Family of insurance agents agrees to pay fines to keep licenses
Posted December 19, 2011
Updated December 20, 2011
Selma, N.C. — A family of insurance agents in Johnston County accused of violating state law have reached an agreement with the North Carolina Department of Insurance that requires them to pay fines in order to keep their insurance licenses.
A state audit in September alleged that Brad Cooper and his wife, Holly, overcharged customers at their two insurance companies by more than $60,000.

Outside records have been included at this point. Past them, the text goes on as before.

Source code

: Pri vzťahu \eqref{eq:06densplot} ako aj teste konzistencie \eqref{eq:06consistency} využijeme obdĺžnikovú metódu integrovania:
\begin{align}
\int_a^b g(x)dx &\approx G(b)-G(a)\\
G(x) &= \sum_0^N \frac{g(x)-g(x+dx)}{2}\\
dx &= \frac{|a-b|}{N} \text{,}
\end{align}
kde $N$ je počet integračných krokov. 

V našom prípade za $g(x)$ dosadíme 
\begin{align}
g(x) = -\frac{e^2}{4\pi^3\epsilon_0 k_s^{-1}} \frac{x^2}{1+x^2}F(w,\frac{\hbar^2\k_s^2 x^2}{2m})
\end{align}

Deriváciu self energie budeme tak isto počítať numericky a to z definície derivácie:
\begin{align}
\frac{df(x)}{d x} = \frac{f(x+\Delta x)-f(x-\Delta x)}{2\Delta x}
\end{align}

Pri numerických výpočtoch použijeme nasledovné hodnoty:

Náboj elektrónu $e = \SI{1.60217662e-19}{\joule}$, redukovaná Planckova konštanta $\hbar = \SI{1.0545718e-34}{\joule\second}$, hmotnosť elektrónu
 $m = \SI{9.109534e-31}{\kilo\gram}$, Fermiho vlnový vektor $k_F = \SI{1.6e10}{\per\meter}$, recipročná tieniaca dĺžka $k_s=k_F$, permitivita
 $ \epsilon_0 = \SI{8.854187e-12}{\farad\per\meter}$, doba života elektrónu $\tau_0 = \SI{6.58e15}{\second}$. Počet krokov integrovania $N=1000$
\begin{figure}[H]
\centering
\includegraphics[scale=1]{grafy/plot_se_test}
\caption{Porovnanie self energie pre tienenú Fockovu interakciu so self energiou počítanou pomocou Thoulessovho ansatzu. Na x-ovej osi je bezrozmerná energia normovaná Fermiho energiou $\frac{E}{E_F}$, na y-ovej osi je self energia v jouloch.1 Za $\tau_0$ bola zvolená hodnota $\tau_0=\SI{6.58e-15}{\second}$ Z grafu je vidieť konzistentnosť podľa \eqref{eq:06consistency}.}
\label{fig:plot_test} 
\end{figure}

The Coopers bought Commercial and Farmers Insurance in Selma and Affordable Choice Insurance in Wendell from Holly Cooper's parents, Bill and Karen Honaker, who are accused of overcharging customers by more than $42,000.
The Honakers also sold an insurance agency in Clayton to their daughter, Holly Richardson, who is accused of overcharging clients by $9,000.
The Coopers, Richardson and the Honakers' son, Will Honaker, who owns Smithfield Insurance Agency, all use the parents' finance company, Premium Service Inc. of Selma, for billing, the audit states.
The Coopers, Honakers and Richardson all signed a settlement agreement with the Department of Insurance Monday, admitting they violated state insurance laws by charging service fees without the required disclosures and documentation.
Under that agreement, the Coopers will have to pay a $100,000 fine. Richardson and the Honakers were each fined $50,000. All the agents are also required to repay clients who make a written request for a refund.
If they comply with those terms, they can keep their insurance licenses, the agreement states.
None of the agents could be reached for comment.
A Spring Hope couple first reported suspicions about dealings with Brad Cooper to the Department of Insurance and Attorney General.
Janine and Kent Schroeder allege that Brad Cooper forged a signature on an insurance policy with a 25 percent interest rate. The couple said that they never would have agreed to such a high rate and, when Janine Schroeder went to Brad Cooper's office to take a look at the original document, she said the signature did not match her or her husband's handwriting.
She told WRAL Investigates in September that she confronted him right away.
"He forged our name and he knew he did," she said.
The couple did receive a refund for the $90 they overpaid.